Tercero. Quienes desde la iniciativa privada conviven con la política también pusieron de su parte. Antes de la elección y destacadamente en el periodo electoral, varios analistas asumieron una clara posición favorable para la fuerza política en el poder. Sus frecuentes columnas y apariciones en mesas de debate son evidencia suficiente de su empatía por sus ideas y acciones de ese grupo y antipatía por las fuerzas políticas opuestas. Ahora que se ha consumado la reforma judicial se han mostrado sorprendidos (véase Carlos Pérez Ricart, Cosas por explicar, y Jorge Zepeda Patterson, Haiga sido como haiga sido o el fracaso de la política; ambos de septiembre 12, 2024).

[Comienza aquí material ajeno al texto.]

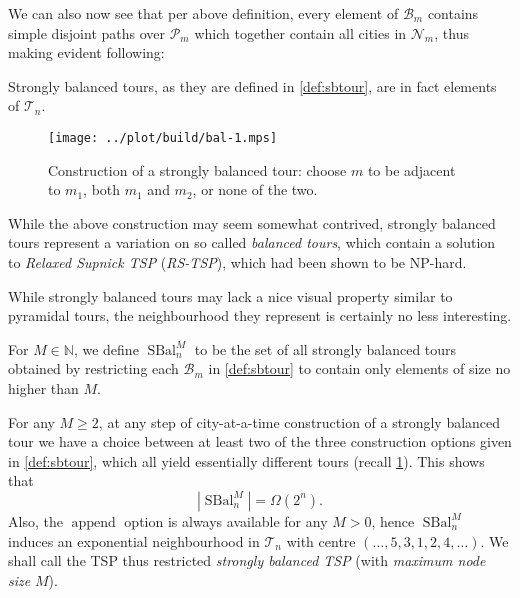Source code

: \documentclass[index=totoc,bibliography=totoc]{scrartcl}
\newcommand{\annotation}[1]{\marginpar{\small\itshape\color{green}#1}}
\numberwithin{equation}{section}
\numberwithin{figure}{section}
\numberwithin{table}{section}
\let\defstyle\itshape
\begin{document}
We can also now see that per above definition, every element of $\mathcal{B}_m$ contains
simple disjoint paths over $\mathcal{P}_m$ which together
contain all cities in $\mathcal{N}_m$, thus making evident following:
\begin{remark}
  Strongly balanced tours, as they are defined in \cref{def:sbtour},
  are in fact elements of $\mathcal{T}_n$.
\end{remark}

\begin{figure}[hbt]
  \centering
  \texttt{[image: ../plot/build/bal-1.mps]}
  \caption{%
    Construction of a strongly balanced tour:
    choose $m$ to be adjacent to $m_1$, both $m_1$ and $m_2$, or none of the two.
 }
 \label{fig:sbopt}
\end{figure}

While the above construction may seem somewhat contrived, strongly balanced tours
represent a variation on so called {\defstyle balanced tours}, which contain a solution
to {\defstyle Relaxed Supnick TSP} ({\defstyle RS-TSP}), which had been shown to be NP-hard.
\annotation{Cite someone!  Adjust description.}

While strongly balanced tours may lack a nice visual property similar to
pyramidal tours, the neighbourhood they represent is certainly no less
interesting.

\begin{define}
For $M \in \mathbb{N}$, we define $\operatorname{SBal}_n^M$ to be the set of all
strongly balanced tours obtained by restricting each $\mathcal{B}_m$ in \cref{def:sbtour}
to contain only elements of size no higher than $M$.
\end{define}

\begin{remark}
  For any $M \geq 2$, at any step of city-at-a-time construction of a
  strongly balanced tour we have a choice between at least two of the three
  construction options given in \cref{def:sbtour}, which all yield essentially
  different tours (recall \cref{fig:sbopt}).  This shows that
  \[
    \left|\operatorname{SBal}_n^M\right| = \Omega\left(2^n\right).
  \]
  Also, the $\operatorname{append}$ option is always available for any $M>0$,
  hence $\operatorname{SBal}_n^M$ induces an exponential neighbourhood
  in $\mathcal{T}_n$ with centre $\left(\ldots,5,3,1,2,4,\ldots\right)$.
  We shall call the TSP thus restricted {\defstyle strongly balanced TSP}
  (with {\defstyle maximum node size} $M$).
\end{remark}
\end{document}
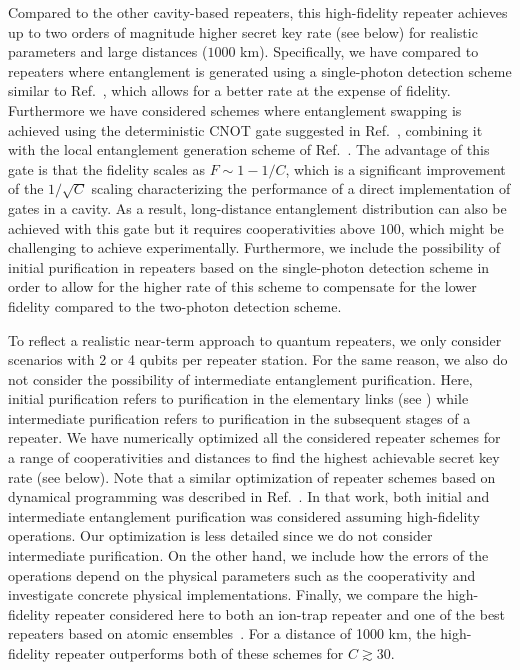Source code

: Compared to the other cavity-based repeaters, this high-fidelity repeater
achieves up to two orders of magnitude higher secret key rate (see below) for
realistic parameters and large distances ($1000$ km). Specifically, we have
compared to repeaters where entanglement is generated using a single-photon
detection scheme similar to Ref.~\cite{huelga}, which allows for a better rate
at the expense of fidelity. Furthermore we have considered schemes where
entanglement swapping is achieved using the deterministic CNOT gate suggested in
Ref.~\cite{Anders2prl}, combining it with the local entanglement generation
scheme of Ref.~\cite{Anders1prl}. The advantage of this gate is that the
fidelity scales as $F\sim1-1/C$, which is a significant improvement of the
$1/\sqrt{C}$ scaling characterizing the performance of a direct implementation
of gates in a cavity. As a result, long-distance entanglement distribution can
also be achieved with this gate but it requires cooperativities above $100$,
which might be challenging to achieve experimentally. Furthermore, we include
the possibility of initial purification in repeaters based on the single-photon
detection scheme in order to allow for the higher rate of this scheme to
compensate for the lower fidelity compared to the two-photon detection scheme.

To reflect a realistic near-term approach to quantum repeaters, we only consider
scenarios with 2 or 4 qubits per repeater station. For the same reason, we also
do not consider the possibility of intermediate entanglement purification. Here,
initial purification refers to purification in the elementary links (see
) while intermediate purification refers to purification in
the subsequent stages of a repeater. We have numerically optimized all the
considered repeater schemes for a range of cooperativities and distances to find
the highest achievable secret key rate (see below). Note that a similar
optimization of repeater schemes based on dynamical programming was described in
Ref.~\cite{jiang2007}. In that work, both initial and intermediate entanglement
purification was considered assuming high-fidelity operations.  Our optimization
is less detailed since we do not consider intermediate purification. On the
other hand, we include how the errors of the operations depend on the physical
parameters such as the cooperativity and investigate concrete physical
implementations.
Finally, we compare the high-fidelity repeater considered here to both an
ion-trap repeater and one of the best repeaters based on atomic
ensembles~\cite{sangouard3}. For a distance of 1000 km, the high-fidelity
repeater outperforms both of these schemes for $C\gtrsim30$.

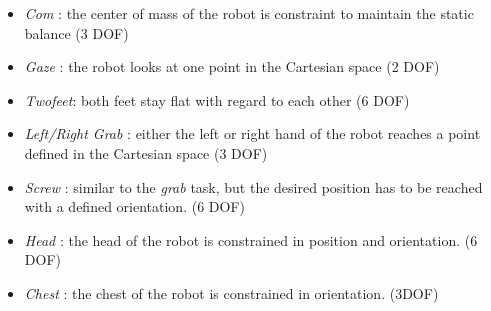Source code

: \documentclass[journal]{IEEEtran}
\begin{document}
\begin{itemize}
  \item \emph{Com} : the center of mass of the robot is constraint to maintain the static balance (3 DOF)
  \item \emph{Gaze} : the robot looks at one point in the Cartesian space (2 DOF)
  \item \emph{Twofeet}: both feet stay flat with regard to each other (6 DOF)
  \item \emph{Left/Right Grab} : either the left or right hand
of the robot reaches a point defined in the Cartesian space (3 DOF)
  \item \emph{Screw} : similar to the \emph{grab} task, but the desired position 
has to be reached with a defined orientation. (6 DOF)
  \item \emph{Head} : the head of the robot is constrained in position and orientation. (6 DOF)
  \item \emph{Chest} : the chest of the robot is constrained in orientation.  (3DOF)
\end{itemize}
\end{document}
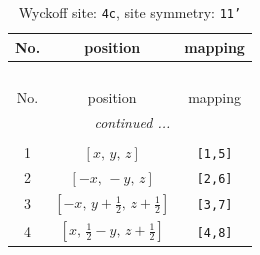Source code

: \documentclass[fleqn,8pt]{jsarticle}
\begin{document}
\renewcommand{\arraystretch}{1.2}
\begin{longtable}{ccc}
\caption{Wyckoff site: {\tt 4c}, site symmetry: {\tt 11'}}
 \\
 \hline \hline
No. & position & mapping \\ \hline \endfirsthead

\multicolumn{2}{l}{\tablename\ \thetable{}} \\
 \hline \hline
No. & position & mapping \\ \hline \endhead

 \hline \hline
\multicolumn{2}{r}{\footnotesize\it continued ...} \\ \endfoot

 \hline \hline
\multicolumn{2}{r}{} \\ \endlastfoot

1 & $\left[ x,\, y,\, z \right]$ & {\tt [1,5]} \\ \hline
2 & $\left[ - x,\, - y,\, z \right]$ & {\tt [2,6]} \\ \hline
3 & $\left[ - x,\, y + \frac{1}{2},\, z + \frac{1}{2} \right]$ & {\tt [3,7]} \\ \hline
4 & $\left[ x,\, \frac{1}{2} - y,\, z + \frac{1}{2} \right]$ & {\tt [4,8]} \\
\end{longtable}
\end{document}
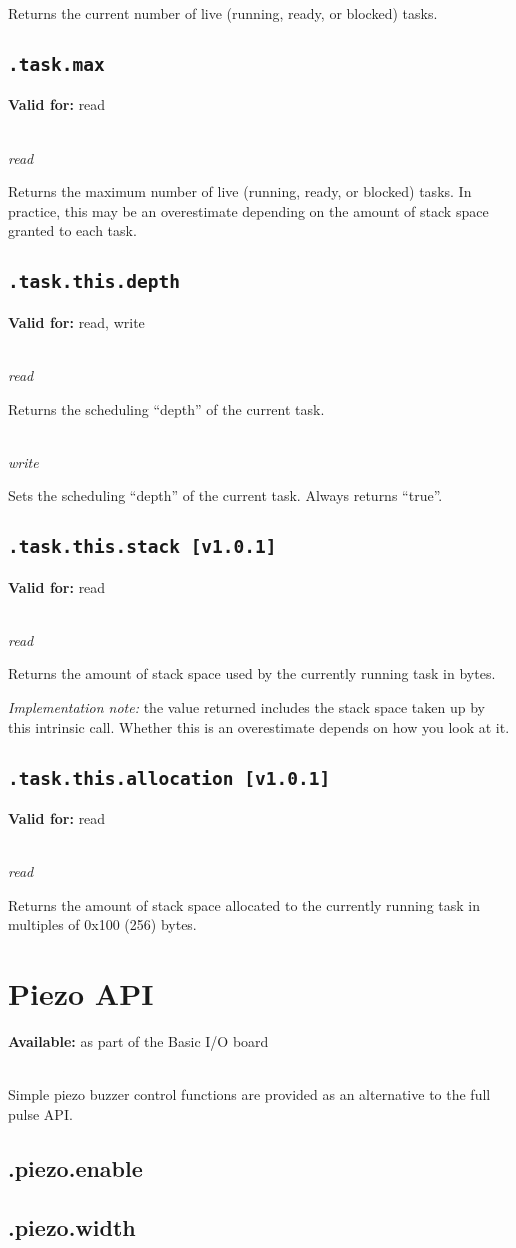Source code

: \documentclass{article}
\begin{document}
Returns the current number of live (running, ready, or blocked) tasks.

\subsection{\texttt{.task.max}}
\textbf{Valid for:} read

~\\
\textit{read}

Returns the maximum number of live (running, ready, or blocked) tasks. In practice, this may be an overestimate depending on the amount of stack space granted to each task.

\subsection{\texttt{.task.this.depth}}
\textbf{Valid for:} read, write

~\\
\textit{read}

Returns the scheduling ``depth'' of the current task.

~\\
\textit{write}

Sets the scheduling ``depth'' of the current task. Always returns ``true''.

\subsection{\texttt{.task.this.stack [v1.0.1]}}
\textbf{Valid for:} read

~\\
\textit{read}

Returns the amount of stack space used by the currently running task in bytes.

\textit{Implementation note:} the value returned includes the stack space taken up by this intrinsic call.
Whether this is an overestimate depends on how you look at it.

\subsection{\texttt{.task.this.allocation [v1.0.1]}}
\textbf{Valid for:} read

~\\
\textit{read}

Returns the amount of stack space allocated to the currently running task in multiples of 0x100 (256) bytes.

\section{Piezo API}
\textbf{Available:} as part of the Basic I/O board

~\\
Simple piezo buzzer control functions are provided as an alternative to the full pulse API.

\subsection{.piezo.enable}
\subsection{.piezo.width}
\end{document}
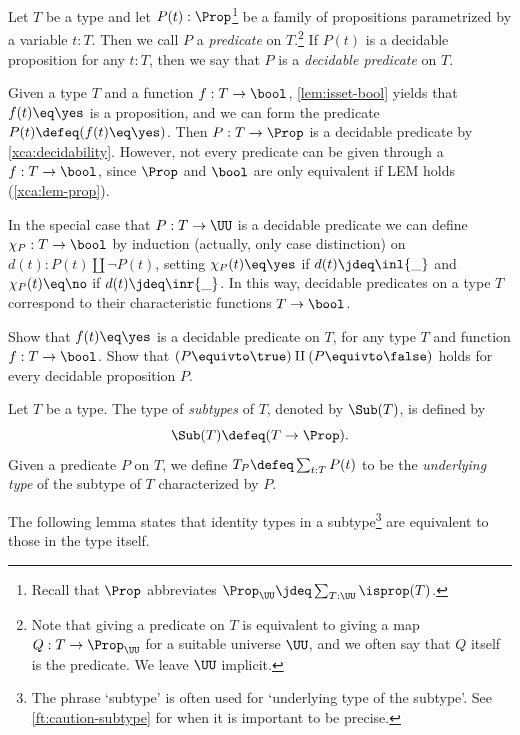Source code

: \begin{definition}\label{def:predicate}
  Let $T$ be a type and let $P(t):\Prop$\footnote{%
    Recall that $\Prop$ abbreviates $\Prop_\UU \jdeq \sum_{T:\UU} \isprop(T)$.}
  be a family of propositions parametrized by a variable $t:T$.
  Then we call $P$ a \emph{predicate} on $T$.\footnote{%
    Note that giving a predicate on $T$ is
    equivalent to giving a map $Q: T\to\Prop_\UU$
    for a suitable universe $\UU$, and we often say that $Q$ itself is the
    predicate. We leave $\UU$ implicit.}
  If $P(t)$ is a decidable proposition for any $t:T$,
  then we say that $P$ is a \emph{decidable predicate} on $T$.
\end{definition}

Given a type $T$ and a function $f: T\to\bool$,
\cref{lem:isset-bool} yields that $f(t) \eq \yes$ is a
proposition, and we can form the predicate $P(t)\defeq (f(t) \eq \yes)$.
Then $P: T\to\Prop$ is a decidable predicate by \cref{xca:decidability}. 
However, not every predicate can be given through a $f: T\to\bool$, since
$\Prop$ and $\bool$ are only equivalent if LEM holds (\cref{xca:lem-prop}).

In the special case that $P: T\to\UU$ is a decidable predicate
we can define $\chi_P: T\to\bool$ by induction (actually, only case distinction)
on $d(t) :P(t)\amalg\neg P(t)$, setting $\chi_P(t) \eq \yes$
if $d(t)\jdeq\inl{\_}$ and $\chi_P(t) \eq \no$ if $d(t)\jdeq\inr{\_}$.
In this way, decidable predicates on a type $T$ correspond to
their characteristic functions $T\to\bool$.

\begin{xca}\label{xca:decidability}
Show that $f(t) \eq \yes$ is a decidable predicate on $T$,
for any type $T$ and function $f:T\to\bool$.
Show that $(P\equivto\true)\amalg(P\equivto\false)$ holds
for every decidable proposition $P$.
\end{xca}

\begin{definition}\label{def:subtype}
  Let $T$ be a type.
  The type of \emph{subtypes} of $T$,
  denoted by $\Sub(T)$, is defined by
  \[
  \Sub(T) \defeq (T\to\Prop).
  \]
  Given a predicate $P$ on $T$, we define $T_P\defeq \sum_{t:T} P(t)$
  to be the \emph{underlying type} of the subtype of $T$ characterized by $P$.
  \end{definition}

The following lemma states that identity types in a subtype\footnote{%
The phrase `subtype' is often used for `underlying type of the subtype'.
See \cref{ft:caution-subtype} for when it is important
to be precise.}
are equivalent to those in the type itself.

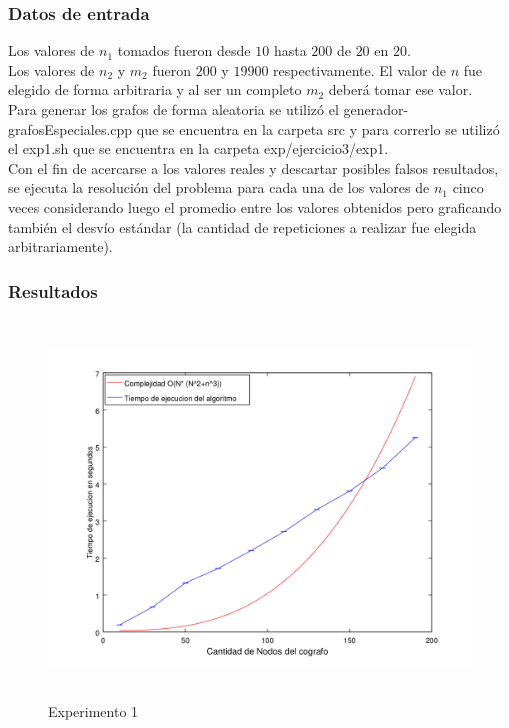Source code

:      	\subsubsection*{Datos de entrada}\;
\noindent Los valores de $n_1$ tomados fueron desde $10$ hasta $200$ de $20$ en $20$.\\
       Los valores de $n_2$ y $m_2$ fueron $200$ y $19900$ respectivamente. El valor de $n$ fue elegido de forma arbitraria y al ser un completo $m_2$ deberá tomar ese valor.\\
        Para generar los grafos de forma aleatoria se utilizó el generador-grafosEspeciales.cpp que se encuentra en la carpeta src y para correrlo se utilizó el exp1.sh que se encuentra en la carpeta exp/ejercicio3/exp1. \\
        Con el fin de acercarse a los valores reales y descartar posibles falsos resultados, se ejecuta la resolución del problema para cada una de los valores de $n_1$ cinco veces considerando luego el promedio entre los valores obtenidos pero graficando también el desvío estándar (la cantidad de repeticiones a realizar fue elegida arbitrariamente).\; 

\subsubsection*{Resultados}\;
        
            \begin{figure}[H]
      \includegraphics[height=10cm]{graficos/ejercicio3-exp1.png}
       \caption{Experimento 1}
	\end{figure}
        
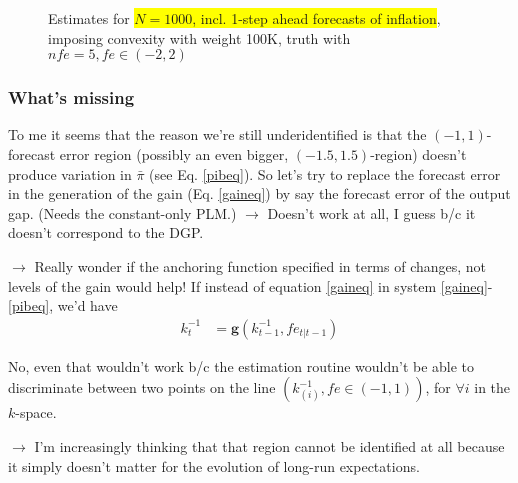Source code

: \documentclass[11pt]{article}
\def \myFigPath {../../figures/}
\renewcommand{\[}{\begin{equation}}
\renewcommand{\]}{\end{equation}}
\def\myBiggerFigScale{0.4}
\def\myTinyFigScale{0.16}
\begin{document}
\begin{figure}[h!]
{}
\caption{Estimates for \colorbox{yellow}{$N=1000$,  incl. 1-step ahead forecasts of inflation}, imposing convexity with weight 100K, truth with $nfe=5, fe \in(-2,2)$}
\end{figure}

\subsubsection*{What's missing}
To me it seems that the reason we're still underidentified is that the $(-1,1)$-forecast error region (possibly an even bigger, $(-1.5, 1.5)$-region) doesn't produce variation in $\bar{\pi}$ (see Eq. \ref{pibeq}). So let's try to replace the forecast error in the generation of the gain (Eq. \ref{gaineq}) by say the forecast error of the output gap. (Needs the constant-only PLM.) $\rightarrow$ Doesn't work at all, I guess b/c it doesn't correspond to the DGP.

$\rightarrow$ Really wonder if the anchoring function specified in terms of changes, not levels of the gain would help! If instead of equation \ref{gaineq} in system \ref{gaineq}-\ref{pibeq}, we'd have
\begin{align}
k_t^{-1} &= \mathbf{g}(k_{t-1}^{-1},fe_{t|t-1}) \label{gaineqchanges}
\end{align}

No, even that wouldn't work b/c the estimation routine wouldn't be able to discriminate between two points on the line $(k^{-1}_{(i)}, fe \in (-1,1))$, for $\forall i$ in the $k$-space.

$\rightarrow$ I'm increasingly thinking that that region cannot be identified at all because it simply doesn't matter for the evolution of long-run expectations.
\end{document}
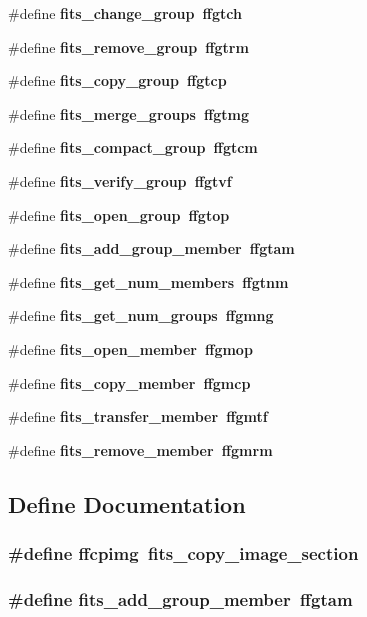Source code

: \begin{CompactItemize}
\#define \bf{fits\_\-change\_\-group}~ffgtch
\item 
\#define \bf{fits\_\-remove\_\-group}~ffgtrm
\item 
\#define \bf{fits\_\-copy\_\-group}~ffgtcp
\item 
\#define \bf{fits\_\-merge\_\-groups}~ffgtmg
\item 
\#define \bf{fits\_\-compact\_\-group}~ffgtcm
\item 
\#define \bf{fits\_\-verify\_\-group}~ffgtvf
\item 
\#define \bf{fits\_\-open\_\-group}~ffgtop
\item 
\#define \bf{fits\_\-add\_\-group\_\-member}~ffgtam
\item 
\#define \bf{fits\_\-get\_\-num\_\-members}~ffgtnm
\item 
\#define \bf{fits\_\-get\_\-num\_\-groups}~ffgmng
\item 
\#define \bf{fits\_\-open\_\-member}~ffgmop
\item 
\#define \bf{fits\_\-copy\_\-member}~ffgmcp
\item 
\#define \bf{fits\_\-transfer\_\-member}~ffgmtf
\item 
\#define \bf{fits\_\-remove\_\-member}~ffgmrm
\end{CompactItemize}


\subsection{Define Documentation}
\subsubsection{\setlength{\rightskip}{0pt plus 5cm}\#define ffcpimg~fits\_\-copy\_\-image\_\-section}\label{longnam_8h_421f404476b1124203a4959cfe5ffa55}


\subsubsection{\setlength{\rightskip}{0pt plus 5cm}\#define fits\_\-add\_\-group\_\-member~ffgtam}\label{longnam_8h_77e070fc3e3583484c9ad06028fd414d}


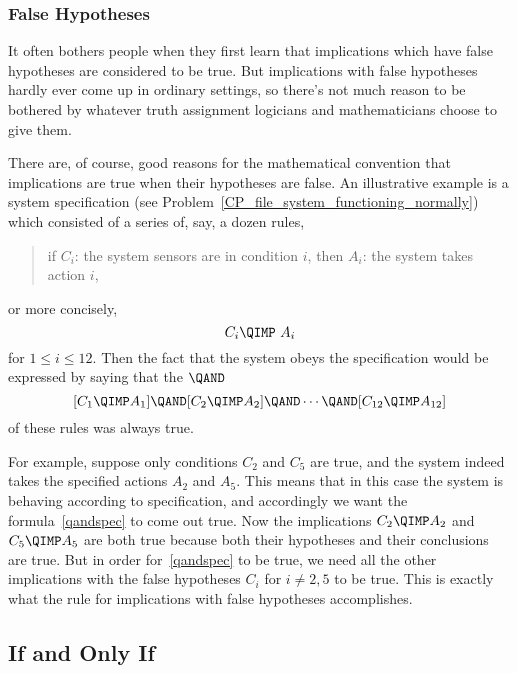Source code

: \subsubsection{False Hypotheses}

It often bothers people when they first learn that implications
which have false hypotheses are considered to be true.  But
implications with false hypotheses hardly ever come up in ordinary
settings, so there's not much reason to be bothered by whatever truth
assignment logicians and mathematicians choose to give them.

There are, of course, good reasons for the mathematical convention
that implications are true when their hypotheses are false.  An
illustrative example is a system specification (see
Problem~\ref{CP_file_system_functioning_normally}) which consisted of
a series of, say, a dozen rules,
\begin{quote}
if $C_i$: the system sensors are in condition $i$, then $A_i$: the
system takes action $i$,
\end{quote}
or more concisely,
\[
C_i \QIMP\ A_i
\]
for $1 \leq i \leq 12$.  Then the fact that the system obeys the
specification would be expressed by saying that the $\QAND$
\begin{equation}\label{qandspec}
[C_1 \QIMP A_1] \QAND [C_2 \QIMP A_2] \QAND \cdots \QAND [C_{12} \QIMP A_{12}]
\end{equation}
of these rules was always true.

For example, suppose only conditions $C_2$ and $C_5$ are true, and the
system indeed takes the specified actions $A_2$ and $A_5$.  This means
that in this case the system is behaving according to specification,
and accordingly we want the formula~\eqref{qandspec} to come out true.
Now the implications $C_2 \QIMP A_2$ and $C_5 \QIMP A_5$ are both
true because both their hypotheses and their conclusions are true.
But in order for~\eqref{qandspec} to be true, we need all the other
implications with the false hypotheses $C_i$ for $i \neq 2, 5$ to be
true.  This is exactly what the rule for implications with false
hypotheses accomplishes.

\subsection{If and Only If}

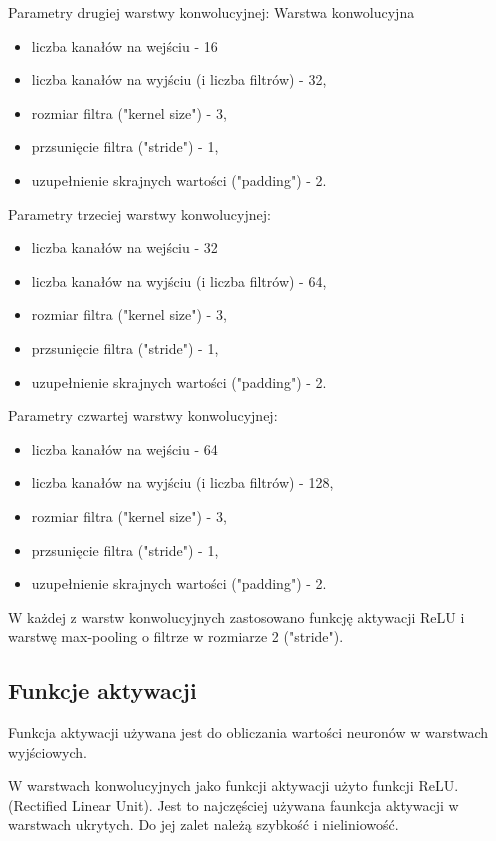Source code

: \documentclass{sprz}
\begin{document}
Parametry drugiej warstwy konwolucyjnej:
Warstwa konwolucyjna
\begin{itemize}
  \item{liczba kanałów na wejściu - 16}
  \item{liczba kanałów na wyjściu (i liczba filtrów) - 32,}
  \item{rozmiar filtra ("kernel size") - 3,}
  \item {przsunięcie filtra ("stride") - 1,}
  \item{uzupełnienie skrajnych wartości ("padding") - 2.}
\end{itemize}


Parametry trzeciej warstwy konwolucyjnej:
\begin{itemize}
  \item{liczba kanałów na wejściu - 32}
  \item{liczba kanałów na wyjściu (i liczba filtrów) - 64,}
  \item{rozmiar filtra ("kernel size") - 3,}
  \item {przsunięcie filtra ("stride") - 1,}
  \item{uzupełnienie skrajnych wartości ("padding") - 2.}
\end{itemize}

Parametry czwartej warstwy konwolucyjnej:
\begin{itemize}
  \item{liczba kanałów na wejściu - 64}
  \item{liczba kanałów na wyjściu (i liczba filtrów) - 128,}
  \item{rozmiar filtra ("kernel size") - 3,}
  \item {przsunięcie filtra ("stride") - 1,}
  \item{uzupełnienie skrajnych wartości ("padding") - 2.}
\end{itemize}


W każdej z warstw konwolucyjnych zastosowano funkcję aktywacji ReLU i warstwę max-pooling o filtrze w rozmiarze 2 ("stride").

\subsection{Funkcje aktywacji}
Funkcja aktywacji używana jest do obliczania wartości neuronów w warstwach wyjściowych.

W warstwach konwolucyjnych jako funkcji aktywacji użyto funkcji ReLU. (Rectified Linear Unit). Jest to najczęściej używana faunkcja aktywacji w warstwach ukrytych. Do jej zalet należą szybkość i nieliniowość.
\end{document}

Por supuesto que haber favorecido antes a quienes hoy han perpetrado ese acto totalitario con medios reprobables (como ellos mismos ahora lo denuncian) no los obliga a seguir echándoles porras. Hacen bien ahora en denunciar el hecho, pero tampoco los libera de la responsabilidad, así sea cívica, que por su profesión tienen. Sería iluso pensar que buscaban la publicidad de sus ideas pero sin ánimo de incidir, o al menos sin la conciencia de que pudiera incidir, en la voluntad colectiva que finalmente se impuso en las urnas y que los legisladores han invocado para actuar (la reforma judicial es voluntad del pueblo, dicen).
Como juzgador de amparo penal que soy, no puedo dejar de recordar los casos en los que después de una riña callejera se comete un homicidio y se involucra como responsables a varias personas: al que, antes de la agresión, se la pasó elogiando al agresor y criticando al agredido, al que lo incitó a realizar la agresión, al que le proporcionó el arma de fuego y al que, finalmente, elogiado, incitado y con la arma recibida disparó a la víctima. Pero después del homicidio, todos los que elogiaron, incitaron y proporcionaron los medios se desmarcan y hasta se manifiestan horrorizados. Mal haría en decir que en todos ellos hay responsabilidad penal, pero mal hacen también quienes hoy se muestran sorprendidos por la forma de proceder de los autores materiales de la reforma judicial. O son malos analistas y, por ello, no dimensionaron de lo que serían capaces los ahora legisladores o son buenos analistas y, por tanto, previeron de lo que aquellos serían capaces pero decidieron pasarlo por alto. Al menos de uno de ellos no tengo la impresión de que sea mal analista. Pero tampoco sé qué es peor.